Val squeezed my shoulder.
“I can’t do anything right. Including killing myself. Don’t leave, okay?”
“We won’t.”
And so it went, for hours, me saying every stupid and pathetic thought that popped into my head, and saying them over and over. I don’t know why Val and Jake didn’t smack me to shut me up. I had no filter, no pride, no dignity. I was a raw nerve, a sniveling bundle of need.
That was the last time I’d talked about it.
I wished all Nicki had wanted was my doctor’s phone number. It would be so much easier to pass her off to the professionals. It would be so much easier if she weren’t asking for this chunk out of me—especially since I had no idea what she would do with it. I was sorry about her father, but did she really believe anything I told her could help?
I sent her the easy reply: “I don’t like to talk about it.”
She sent back: “please.” That word almost got me, those lowercase letters like she was whispering or pleading.
• • • • •
My mother had me bring her dinner upstairs, where she ate in front of her computer. She only had to report to her regular office once a week. Most of the time, she was home. Her job title was something like Branch Supervisor for Contracts Oversight. Whatever it meant, it required her to be plugged into her computer forty hours a week, sometimes more.
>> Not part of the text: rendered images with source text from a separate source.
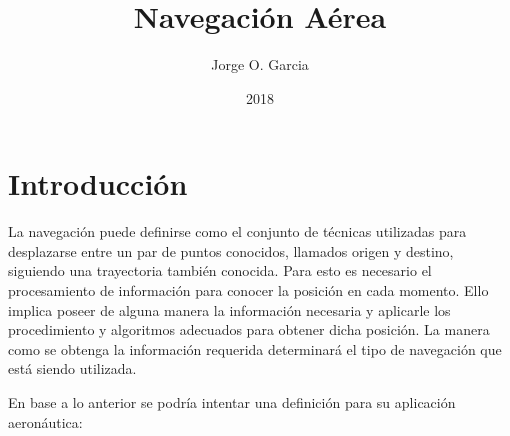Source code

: \documentclass[a4paper,12pt,twoside]{article}
\title{Navegaci\'on A\'erea}
\author{Jorge O. Garcia}
\date{2018}
\begin{document}

\thispagestyle{fancy}
\maketitle

\newpage

\newpage

\thispagestyle{fancy}
\tableofcontents

\newpage
\section{Introducci\'on}

La navegaci\'on puede definirse como el conjunto de t\'ecnicas utilizadas para desplazarse entre un par de puntos conocidos, llamados origen y destino, siguiendo una \gls{trayectoria} tambi\'en conocida. Para esto es necesario el procesamiento de informaci\'on para conocer la posici\'on en cada momento. Ello implica poseer de alguna manera la informaci\'on necesaria y aplicarle los procedimiento y algoritmos adecuados para obtener dicha posici\'on. La manera como se obtenga la informaci\'on requerida determinar\'a el tipo de navegaci\'on que est\'a siendo utilizada.

En base a lo anterior se podr\'ia intentar una definici\'on para su aplicaci\'on aeron\'autica:

\vspace{3mm}

\begin{center}
\end{center}
\end{document}
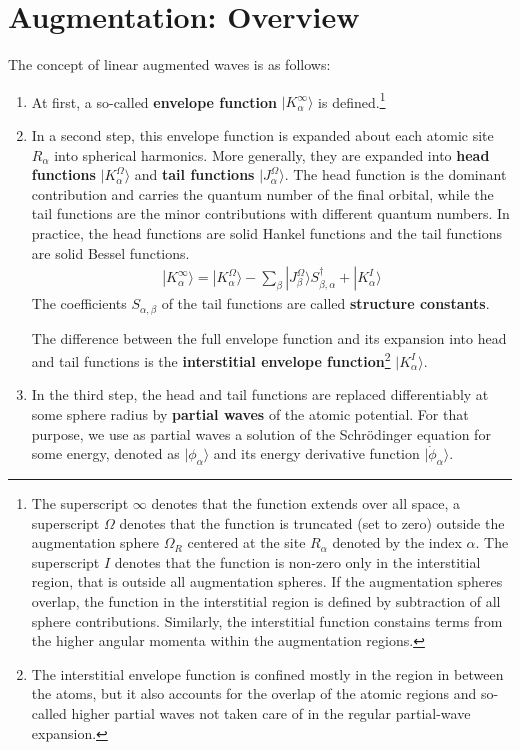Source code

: \documentclass[11pt,a4paper]{report}
\begin{document}
\section{Augmentation: Overview}
The concept of linear augmented waves\cite{andersen75_prb12_3060} is
as follows:
\begin{enumerate}
\item At first, a so-called \textbf{envelope function} $|K^\infty_\alpha\rangle$ is defined.\footnote{The
  superscript $\infty$ denotes that the function extends over all
  space, a superscript $\Omega$ denotes that the function is truncated
  (set to zero) outside the augmentation sphere $\Omega_{R}$ centered
  at the site $R_\alpha$ denoted by the index $\alpha$. The
  superscript $I$ denotes that the function is non-zero only in the
  interstitial region, that is outside all augmentation spheres. If
  the augmentation spheres overlap, the function in the interstitial
  region is defined by subtraction of all sphere
  contributions. Similarly, the interstitial function constains terms
  from the higher angular momenta within the augmentation regions.}
%
\item In a second step, this envelope function is expanded about each
  atomic site $R_\alpha$ into spherical harmonics.  More generally,
  they are expanded into \textbf{head functions}
  $|K^\Omega_\alpha\rangle$ and \textbf{tail functions} $|J^\Omega_\alpha\rangle$. The head function is the
  dominant contribution and carries the quantum number of the final
  orbital, while the tail functions are the minor contributions with
  different quantum numbers. In practice, the head functions are solid
  Hankel functions and the tail functions are solid Bessel functions.
\begin{eqnarray}
|K_{\alpha}^\infty\rangle=|K^\Omega_{\alpha}\rangle
-\sum_{\beta}|J^\Omega_{\beta}\rangle S^\dagger_{\beta,\alpha}
+|K^I_{\alpha}\rangle
\label{eq:multicenterexpandenvelopefunction1}
\end{eqnarray}
   The coefficients $S_{\alpha,\beta}$ of the tail functions are
   called \textbf{structure constants}.

  The difference between the full envelope function and its expansion
  into head and tail functions is the \textbf{interstitial envelope
    function}\footnote{The
    interstitial envelope function is confined mostly in the region in
    between the atoms, but it also accounts for the overlap of the
    atomic regions and so-called higher partial waves not taken care of
    in the regular partial-wave expansion.}  $|K^I_\alpha\rangle$.
%
\item In the third step, the head and tail functions are replaced
  differentiably at some sphere radius by \textbf{partial
    waves} of the atomic potential. For that
  purpose, we use as partial waves a solution of the Schr\"odinger
  equation for some energy, denoted as $|\phi_{\alpha}\rangle$ and its
  energy derivative function $|\dot{\phi}_\alpha\rangle$.


\end{enumerate}
\end{document}
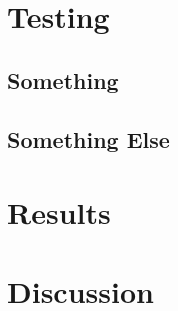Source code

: \documentclass[10pt,a4paper]{article}
\begin{document}
\section{Testing}

\subsection{Something}


\subsection{Something Else}



\section{Results}

\section{Discussion}



\end{document}
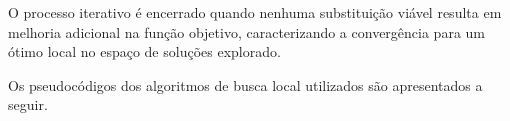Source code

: O processo iterativo é encerrado quando nenhuma substituição viável resulta em melhoria adicional na função objetivo, caracterizando a 
convergência para um ótimo local no espaço de soluções explorado.

Os pseudocódigos dos algoritmos de busca local utilizados são apresentados a seguir.



\FloatBarrier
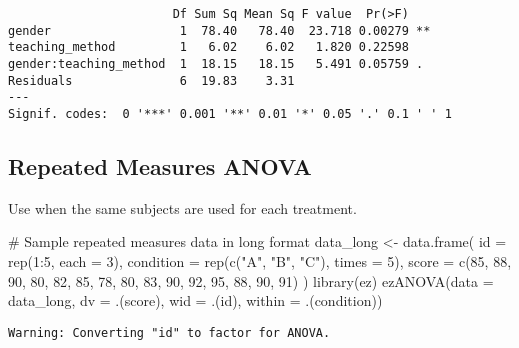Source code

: \documentclass[
  letterpaper,
  DIV=11,
  numbers=noendperiod]{scrreprt}
\newenvironment{Shaded}{\begin{snugshade}}{\end{snugshade}}
\newcommand{\AttributeTok}[1]{\textcolor[rgb]{0.40,0.45,0.13}{#1}}
\newcommand{\CommentTok}[1]{\textcolor[rgb]{0.37,0.37,0.37}{#1}}
\newcommand{\DecValTok}[1]{\textcolor[rgb]{0.68,0.00,0.00}{#1}}
\newcommand{\FunctionTok}[1]{\textcolor[rgb]{0.28,0.35,0.67}{#1}}
\newcommand{\NormalTok}[1]{\textcolor[rgb]{0.00,0.23,0.31}{#1}}
\newcommand{\OtherTok}[1]{\textcolor[rgb]{0.00,0.23,0.31}{#1}}
\newcommand{\SpecialCharTok}[1]{\textcolor[rgb]{0.37,0.37,0.37}{#1}}
\newcommand{\StringTok}[1]{\textcolor[rgb]{0.13,0.47,0.30}{#1}}
\begin{document}
\begin{verbatim}
                       Df Sum Sq Mean Sq F value  Pr(>F)   
gender                  1  78.40   78.40  23.718 0.00279 **
teaching_method         1   6.02    6.02   1.820 0.22598   
gender:teaching_method  1  18.15   18.15   5.491 0.05759 . 
Residuals               6  19.83    3.31                   
---
Signif. codes:  0 '***' 0.001 '**' 0.01 '*' 0.05 '.' 0.1 ' ' 1
\end{verbatim}

\subsection{Repeated Measures ANOVA}\label{repeated-measures-anova}

Use when the same subjects are used for each treatment.

\begin{Shaded}
\begin{Highlighting}[]
\CommentTok{\# Sample repeated measures data in long format}
\NormalTok{data\_long }\OtherTok{\textless{}{-}} \FunctionTok{data.frame}\NormalTok{(}
  \AttributeTok{id =} \FunctionTok{rep}\NormalTok{(}\DecValTok{1}\SpecialCharTok{:}\DecValTok{5}\NormalTok{, }\AttributeTok{each =} \DecValTok{3}\NormalTok{),}
  \AttributeTok{condition =} \FunctionTok{rep}\NormalTok{(}\FunctionTok{c}\NormalTok{(}\StringTok{"A"}\NormalTok{, }\StringTok{"B"}\NormalTok{, }\StringTok{"C"}\NormalTok{), }\AttributeTok{times =} \DecValTok{5}\NormalTok{),}
  \AttributeTok{score =} \FunctionTok{c}\NormalTok{(}\DecValTok{85}\NormalTok{, }\DecValTok{88}\NormalTok{, }\DecValTok{90}\NormalTok{, }\DecValTok{80}\NormalTok{, }\DecValTok{82}\NormalTok{, }\DecValTok{85}\NormalTok{, }\DecValTok{78}\NormalTok{, }\DecValTok{80}\NormalTok{, }\DecValTok{83}\NormalTok{, }\DecValTok{90}\NormalTok{, }\DecValTok{92}\NormalTok{, }\DecValTok{95}\NormalTok{, }\DecValTok{88}\NormalTok{, }\DecValTok{90}\NormalTok{, }\DecValTok{91}\NormalTok{)}
\NormalTok{)}
\FunctionTok{library}\NormalTok{(ez)}
\FunctionTok{ezANOVA}\NormalTok{(}\AttributeTok{data =}\NormalTok{ data\_long, }\AttributeTok{dv =}\NormalTok{ .(score), }\AttributeTok{wid =}\NormalTok{ .(id), }\AttributeTok{within =}\NormalTok{ .(condition))}
\end{Highlighting}
\end{Shaded}

\begin{verbatim}
Warning: Converting "id" to factor for ANOVA.
\end{verbatim}
\end{document}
“I’m sorry I can’t eat with you, but this project is on a tight deadline. I told them last week we were running behind, but—” She sighed. “Louisa Rossi refuses to stick to the schedule. Why don’t you eat up here, with me?”
“I already ate.”
“You did? Including your vegetables?”
“Yeah.”
She cut each baby carrot into quarters and chewed one bite at a time. I stood in the doorway, up on my toes and ready to bolt, while she ran through her checklist. I supposed I was lucky she didn’t outfit me with a camera or a tracking chip.
“Did you take your medication this morning?”
“Yes. You saw me.”
Mom swiveled her chair toward me and dug her toes into the gray carpet. She wore a skirt, as if she were at a real office, but never shoes.